Marianne odruchowo podnosi wzrok. Ich oczy się spotykają. Zmusza się, żeby nie odwrócić spojrzenia. Nie przywidziało jej się, jest zniszczony. Jego jasna dżinsowa kamizelka wygląda na brudną. Kiedyś jednak był przystojny. Marianne potrafi to dostrzec w jego twarzy i ma nadzieję, że ktoś inny potrafiłby to dostrzec u niej.
– Tak – odpowiada i odchrząkuje. – Miałam jechać z koleżanką, ale właśnie się dowiedziałam, że pomyliły jej się dni. Myślała, że chodzi o przyszły czwartek, a ja… pomyślałam, że skoro już mam bilet, to mogę…
Traci wątek i kończy wzruszeniem ramion. Ma nadzieję, że wygląda to nonszalancko. Głos zrobił się skrzekliwy. Pewnie dlatego, że przez ostatnie dni prawie nic nie mówiła. Kłamstwo, które przygotowała sobie w nocy na wypadek sytuacji takiej jak ta, nagle zabrzmiało niewiarygodnie. Mimo to mężczyzna uśmiecha się do niej.
– Przyłącz się do nas, będziesz miała z kim wznieść toast!

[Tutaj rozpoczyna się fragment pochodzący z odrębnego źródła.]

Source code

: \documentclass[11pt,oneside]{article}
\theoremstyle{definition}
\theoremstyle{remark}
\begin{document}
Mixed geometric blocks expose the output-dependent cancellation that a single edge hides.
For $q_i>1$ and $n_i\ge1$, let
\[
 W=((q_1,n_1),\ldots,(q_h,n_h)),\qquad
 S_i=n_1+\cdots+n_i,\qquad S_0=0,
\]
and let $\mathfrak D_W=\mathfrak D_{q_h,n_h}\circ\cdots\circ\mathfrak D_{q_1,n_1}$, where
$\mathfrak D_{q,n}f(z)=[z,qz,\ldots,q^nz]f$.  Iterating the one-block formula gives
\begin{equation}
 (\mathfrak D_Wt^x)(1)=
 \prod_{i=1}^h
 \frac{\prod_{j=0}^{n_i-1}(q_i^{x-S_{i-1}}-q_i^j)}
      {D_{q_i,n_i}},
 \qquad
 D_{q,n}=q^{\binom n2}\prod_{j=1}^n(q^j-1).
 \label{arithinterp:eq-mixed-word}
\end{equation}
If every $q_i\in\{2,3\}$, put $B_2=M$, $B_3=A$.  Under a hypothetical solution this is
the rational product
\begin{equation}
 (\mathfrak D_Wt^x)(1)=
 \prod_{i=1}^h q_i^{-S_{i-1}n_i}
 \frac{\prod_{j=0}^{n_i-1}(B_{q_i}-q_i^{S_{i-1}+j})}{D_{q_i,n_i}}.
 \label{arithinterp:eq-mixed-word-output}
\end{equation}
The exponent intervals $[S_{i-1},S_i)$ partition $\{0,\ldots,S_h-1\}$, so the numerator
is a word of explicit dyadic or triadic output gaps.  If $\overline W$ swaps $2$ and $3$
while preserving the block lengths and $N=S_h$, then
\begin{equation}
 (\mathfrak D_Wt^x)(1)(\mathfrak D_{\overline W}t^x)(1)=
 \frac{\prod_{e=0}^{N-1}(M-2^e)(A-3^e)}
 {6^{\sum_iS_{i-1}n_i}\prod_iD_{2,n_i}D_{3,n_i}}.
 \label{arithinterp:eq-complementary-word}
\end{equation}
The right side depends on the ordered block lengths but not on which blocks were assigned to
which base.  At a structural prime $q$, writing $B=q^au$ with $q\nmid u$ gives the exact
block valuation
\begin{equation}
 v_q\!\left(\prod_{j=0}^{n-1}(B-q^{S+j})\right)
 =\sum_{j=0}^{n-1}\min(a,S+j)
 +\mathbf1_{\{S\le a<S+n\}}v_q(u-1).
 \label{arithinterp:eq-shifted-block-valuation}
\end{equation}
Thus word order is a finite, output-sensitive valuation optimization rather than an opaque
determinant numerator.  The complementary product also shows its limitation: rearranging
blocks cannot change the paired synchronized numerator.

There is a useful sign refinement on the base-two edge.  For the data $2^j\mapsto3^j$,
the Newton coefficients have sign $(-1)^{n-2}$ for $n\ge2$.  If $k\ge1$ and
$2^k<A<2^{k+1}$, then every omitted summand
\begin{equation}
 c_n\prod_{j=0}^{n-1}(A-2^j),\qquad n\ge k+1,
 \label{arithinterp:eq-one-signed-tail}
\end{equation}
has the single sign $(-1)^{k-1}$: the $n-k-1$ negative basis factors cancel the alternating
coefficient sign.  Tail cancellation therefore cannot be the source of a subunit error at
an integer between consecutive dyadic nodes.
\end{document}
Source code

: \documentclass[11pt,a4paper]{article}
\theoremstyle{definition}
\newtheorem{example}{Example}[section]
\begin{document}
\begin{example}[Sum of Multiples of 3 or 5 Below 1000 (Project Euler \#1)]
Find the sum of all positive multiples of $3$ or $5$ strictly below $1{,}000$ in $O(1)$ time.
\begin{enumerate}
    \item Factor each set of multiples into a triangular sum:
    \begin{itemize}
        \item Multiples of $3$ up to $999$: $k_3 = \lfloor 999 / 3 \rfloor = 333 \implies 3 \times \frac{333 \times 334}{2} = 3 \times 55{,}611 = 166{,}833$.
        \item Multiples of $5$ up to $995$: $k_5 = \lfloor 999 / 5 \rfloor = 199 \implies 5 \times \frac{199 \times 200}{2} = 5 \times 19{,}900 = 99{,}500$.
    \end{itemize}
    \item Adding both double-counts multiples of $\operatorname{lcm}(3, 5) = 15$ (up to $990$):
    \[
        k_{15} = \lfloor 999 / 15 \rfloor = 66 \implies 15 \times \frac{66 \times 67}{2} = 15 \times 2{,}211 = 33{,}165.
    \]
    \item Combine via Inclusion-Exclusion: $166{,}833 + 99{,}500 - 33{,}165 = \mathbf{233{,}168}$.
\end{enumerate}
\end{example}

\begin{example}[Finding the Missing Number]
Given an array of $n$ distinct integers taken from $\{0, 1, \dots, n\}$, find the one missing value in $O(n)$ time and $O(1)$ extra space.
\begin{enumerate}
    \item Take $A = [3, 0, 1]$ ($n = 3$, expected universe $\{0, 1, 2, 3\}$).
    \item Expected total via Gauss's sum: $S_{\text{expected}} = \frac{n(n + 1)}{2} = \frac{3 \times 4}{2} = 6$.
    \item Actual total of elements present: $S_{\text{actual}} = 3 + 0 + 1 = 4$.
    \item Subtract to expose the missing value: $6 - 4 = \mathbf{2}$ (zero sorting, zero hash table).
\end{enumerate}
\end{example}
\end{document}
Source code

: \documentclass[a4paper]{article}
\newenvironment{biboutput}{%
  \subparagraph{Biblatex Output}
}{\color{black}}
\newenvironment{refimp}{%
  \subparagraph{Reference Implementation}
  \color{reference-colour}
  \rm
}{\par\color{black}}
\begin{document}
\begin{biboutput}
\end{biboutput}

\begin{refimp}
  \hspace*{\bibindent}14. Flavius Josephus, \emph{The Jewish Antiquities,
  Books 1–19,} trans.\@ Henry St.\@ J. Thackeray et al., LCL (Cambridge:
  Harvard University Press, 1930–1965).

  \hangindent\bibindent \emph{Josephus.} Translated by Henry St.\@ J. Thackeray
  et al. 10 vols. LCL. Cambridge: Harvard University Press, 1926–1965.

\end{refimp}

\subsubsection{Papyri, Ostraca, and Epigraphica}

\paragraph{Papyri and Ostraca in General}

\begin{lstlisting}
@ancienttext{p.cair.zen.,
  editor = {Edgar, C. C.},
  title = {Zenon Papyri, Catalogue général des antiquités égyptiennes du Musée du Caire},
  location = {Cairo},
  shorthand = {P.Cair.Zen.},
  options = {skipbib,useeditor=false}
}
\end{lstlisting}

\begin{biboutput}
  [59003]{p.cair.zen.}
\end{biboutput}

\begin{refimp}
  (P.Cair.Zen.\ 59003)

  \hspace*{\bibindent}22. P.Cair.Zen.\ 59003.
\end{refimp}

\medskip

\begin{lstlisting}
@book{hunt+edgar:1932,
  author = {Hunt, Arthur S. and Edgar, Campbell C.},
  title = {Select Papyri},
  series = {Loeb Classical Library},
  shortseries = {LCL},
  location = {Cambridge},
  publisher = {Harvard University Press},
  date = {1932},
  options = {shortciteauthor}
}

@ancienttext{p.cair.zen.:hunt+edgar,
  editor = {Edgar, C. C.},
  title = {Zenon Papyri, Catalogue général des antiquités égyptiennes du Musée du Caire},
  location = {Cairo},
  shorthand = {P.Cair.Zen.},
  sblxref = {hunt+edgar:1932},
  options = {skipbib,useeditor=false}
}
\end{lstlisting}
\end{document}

Chyba jest trochę wstawiony. Zresztą wystarczy spojrzeć na jego kumpli, żeby stwierdzić, że są w jeszcze gorszym stanie. Dawniej Marianne nawet przez chwilę nie zastanawiałaby się nad odrzuceniem propozycji od kogoś takiego. Jeśli się zgodzę, stanę się jedną z nich, myśli. Tyle tylko, że mnie nie stać na wybrzydzanie. Zresztą czy „wybrzydzanie” to nie jest po prostu zawoalowane tchórzostwo? Przecież to tylko jedna doba, upomina się w myślach. Za jakieś dwadzieścia cztery godziny prom dobije z powrotem do portu w Sztokholmie. I jeśli ta wycieczka okaże się pomyłką, będzie mogła ukryć wspomnienie o niej w głębi swojej duszy, tam gdzie ukryła wiele innych wspomnień, których nie sposób nazwać drogocennymi.

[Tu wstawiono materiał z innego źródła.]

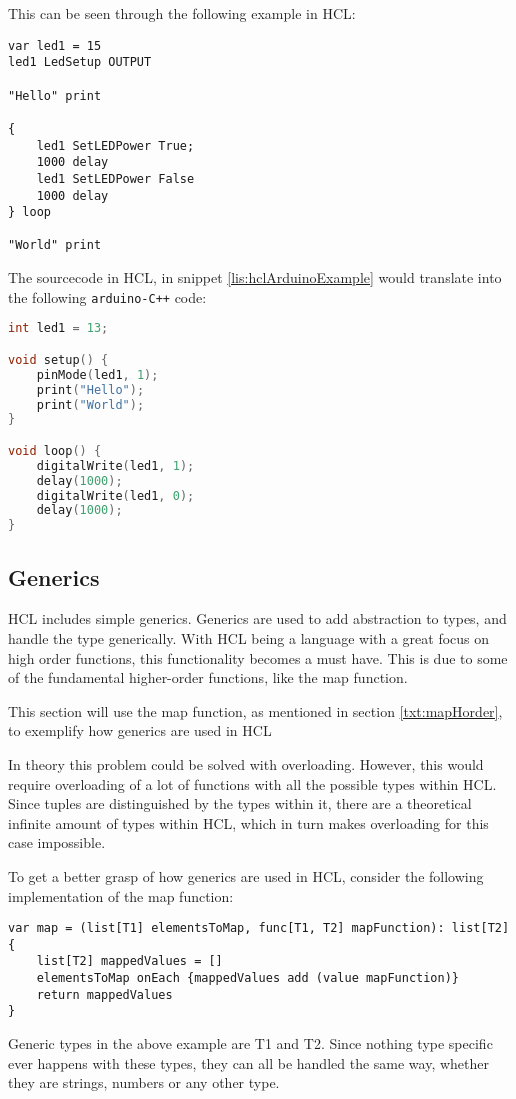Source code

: This can be seen through the following example in HCL:
\begin{lstlisting}[language=HCL,caption={Example of an arduino program in HCL},label={lis:hclArduinoExample},firstnumber=1]
var led1 = 15 
led1 LedSetup OUTPUT 

"Hello" print

{
	led1 SetLEDPower True;
	1000 delay
	led1 SetLEDPower False
	1000 delay
} loop

"World" print 
\end{lstlisting}
The sourcecode in HCL, in snippet \ref{lis:hclArduinoExample} would translate into the following \texttt{arduino-C++} code:
\begin{lstlisting}[language=C,label={lis:cppArduinoExample},firstnumber=1]
int led1 = 13;

void setup() {
	pinMode(led1, 1);
	print("Hello");
	print("World");
}

void loop() {
	digitalWrite(led1, 1);
	delay(1000);
	digitalWrite(led1, 0);
	delay(1000);
} 
\end{lstlisting}

\subsection{Generics}
HCL includes simple generics.
Generics are used to add abstraction to types, and handle the type generically.
With HCL being a language with a great focus on high order functions, this functionality becomes a must have.
This is due to some of the fundamental higher-order functions, like the map function.

This section will use the map function, as mentioned in section \ref{txt:mapHorder}, to exemplify how generics are used in HCL

In theory this problem could be solved with overloading. 
However, this would require overloading of a lot of functions with all the possible types within HCL. 
Since tuples are distinguished by the types within it, there are a theoretical infinite amount of types within HCL, which in turn makes overloading for this case impossible.

To get a better grasp of how generics are used in HCL, consider the following implementation of the map function:
\begin{lstlisting}[language=HCL,label=lis:hclTypeDcls,firstnumber=1]
var map = (list[T1] elementsToMap, func[T1, T2] mapFunction): list[T2] {
	list[T2] mappedValues = []
	elementsToMap onEach {mappedValues add (value mapFunction)}
	return mappedValues
}
\end{lstlisting}

Generic types in the above example are T1 and T2. 
Since nothing type specific ever happens with these types, they can all be handled the same way, whether they are strings, numbers or any other type.
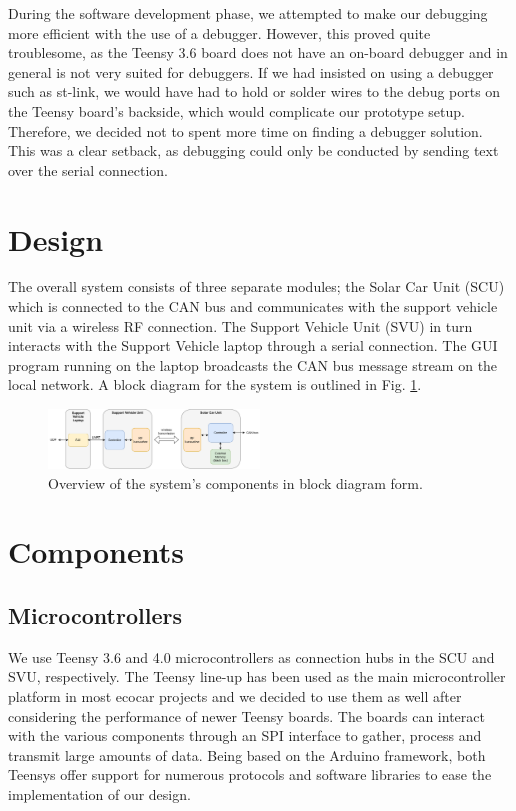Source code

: \documentclass[conference]{IEEEtran}
\begin{document}
During the software development phase, we attempted to make our debugging more efficient with the use of a debugger. However, this proved quite troublesome, as the Teensy 3.6 board does not have an on-board debugger and in general is not very suited for debuggers. If we had insisted on using a debugger such as st-link, we would have had to hold or solder wires to the debug ports on the Teensy board's backside, which would complicate our prototype setup. Therefore, we decided not to spent more time on finding a debugger solution. This was a clear setback, as debugging could only be conducted by sending text over the serial connection.

\section{Design}
The overall system consists of three separate modules; the Solar Car Unit (SCU) which is connected to the CAN bus and communicates with the support vehicle unit via a wireless RF connection. The Support Vehicle Unit (SVU) in turn interacts with the Support Vehicle laptop through a serial connection. The GUI program running on the laptop broadcasts the CAN bus message stream on the local network. A block diagram for the system is outlined in Fig. \ref{fig:schematic}. 
\begin{figure}[H]
    \centering
    \includegraphics[width=0.5\textwidth]{documentation/images/SystemSchematic.pdf}
    \caption{Overview of the system's components in block diagram form.}
    \label{fig:schematic}
\end{figure}


\section{Components}

\subsection{Microcontrollers} %
We use Teensy 3.6 and 4.0 microcontrollers as connection hubs in the SCU and SVU, respectively. The Teensy line-up has been used as the main microcontroller platform in most ecocar projects and we decided to use them as well after considering the performance of newer Teensy boards. The boards can interact with the various components through an SPI interface to gather, process and transmit large amounts of data. Being based on the Arduino framework, both Teensys offer support for numerous protocols and software libraries to ease the implementation of our design. 
\end{document}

– Dobrze – mówi. – Dobrze. Dziękuję. Z przyjemnością.
Krzesło szura głośno o podłogę, gdy przysuwa się do ich stolika.
– Na imię mi Göran.
– Marianne.
– Marianne – powtarza mężczyzna, lekko cmokając. – No, pasuje do ciebie. Jesteś słodka jak cukiereczek.
Na szczęście nie musi na to odpowiadać. Göran przedstawia ją pozostałym. Marianne kiwa głową do każdego po kolei; zapomina ich imiona zaraz po tym, gdy tylko je usłyszy. Są do siebie łudząco podobni. Te same, rozciągnięte na brzuchach, koszule w kratę. Zastanawia się, czy znają się z czasów młodości. Czy Göran zawsze był tym najprzystojniejszym, tym, który przyciągał do nich dziewczyny?

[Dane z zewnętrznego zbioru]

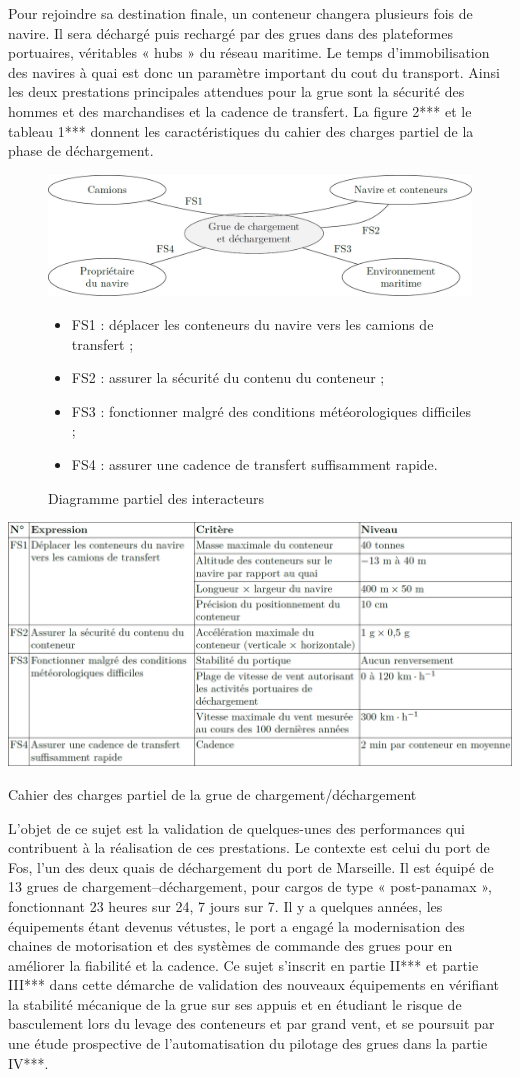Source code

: \documentclass[10pt,fleqn]{article} %
\begin{document}
Pour rejoindre sa destination finale, un conteneur changera plusieurs fois de navire. Il sera déchargé puis rechargé
par des grues dans des plateformes portuaires, véritables « hubs » du réseau maritime.
Le temps d’immobilisation des navires à quai est donc un paramètre important du cout du transport. Ainsi
les deux prestations principales attendues pour la grue sont la sécurité des hommes et des marchandises et la
cadence de transfert. La figure 2*** et le tableau 1*** donnent les caractéristiques du cahier des charges partiel de la
phase de déchargement.


\begin{figure}[H]
\centering
\includegraphics[width=.8\linewidth]{images/fig_02}
\begin{itemize}
\item FS1 : déplacer les conteneurs du navire vers les camions de transfert ;
\item FS2 : assurer la sécurité du contenu du conteneur ;
\item FS3 : fonctionner malgré des conditions météorologiques difficiles ;
\item FS4 : assurer une cadence de transfert suffisamment rapide.
\end{itemize}
\caption{Diagramme partiel des interacteurs\label{fig_02}}
\end{figure}

\begin{table}[H]
\centering
\includegraphics[width=.48\linewidth]{images/tab_01}
\caption{Cahier des charges partiel de la grue de chargement/déchargement \label{tab_01}}
\end{table}


L’objet de ce sujet est la validation de quelques-unes des performances qui contribuent à la réalisation de ces
prestations.
Le contexte est celui du port de Fos, l’un des deux quais de déchargement du port de Marseille. Il est équipé de
13 grues de chargement–déchargement, pour cargos de type « post-panamax », fonctionnant 23 heures sur 24,
7 jours sur 7.
Il y a quelques années, les équipements étant devenus vétustes, le port a engagé la modernisation des chaines
de motorisation et des systèmes de commande des grues pour en améliorer la fiabilité et la cadence.
Ce sujet s’inscrit en partie II*** et partie III*** dans cette démarche de validation des nouveaux équipements en
vérifiant la stabilité mécanique de la grue sur ses appuis et en étudiant le risque de basculement lors du levage
des conteneurs et par grand vent, et se poursuit par une étude prospective de l’automatisation du pilotage des
grues dans la partie IV***.
\end{document}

Kawa wystygła i zrobiła się mdła. Zanim Marianne zdążyła ją dopić, jeden z kolegów Görana przyniósł piwo dla wszystkich, również dla niej. Piją. Ona niewiele mówi, ale chyba nikomu to nie przeszkadza. Przestaje wreszcie rozmyślać i znów czuje coraz silniejszy dreszcz ekscytacji. W końcu musi się bardzo pilnować, żeby nie wybuchnąć głośnym śmiechem jak jakaś wiejska baba. Gdy jeden z kumpli Görana rzuca kiepski żart, Marianne postanawia spróbować – śmiech brzmi frywolnie i stanowczo za głośno. Smutne, że tęskniła za czymś tak prostym jak to, by posiedzieć z kimś przy stoliku, być częścią grupy, za niewymuszonym zaproszeniem.
Göran pochyla się ku niej.
– Szkoda, że koleżanka nie dotarła, za to ja miałem niezłego farta – szepcze jej do ucha, a jego oddech jest ciepły i wilgotny.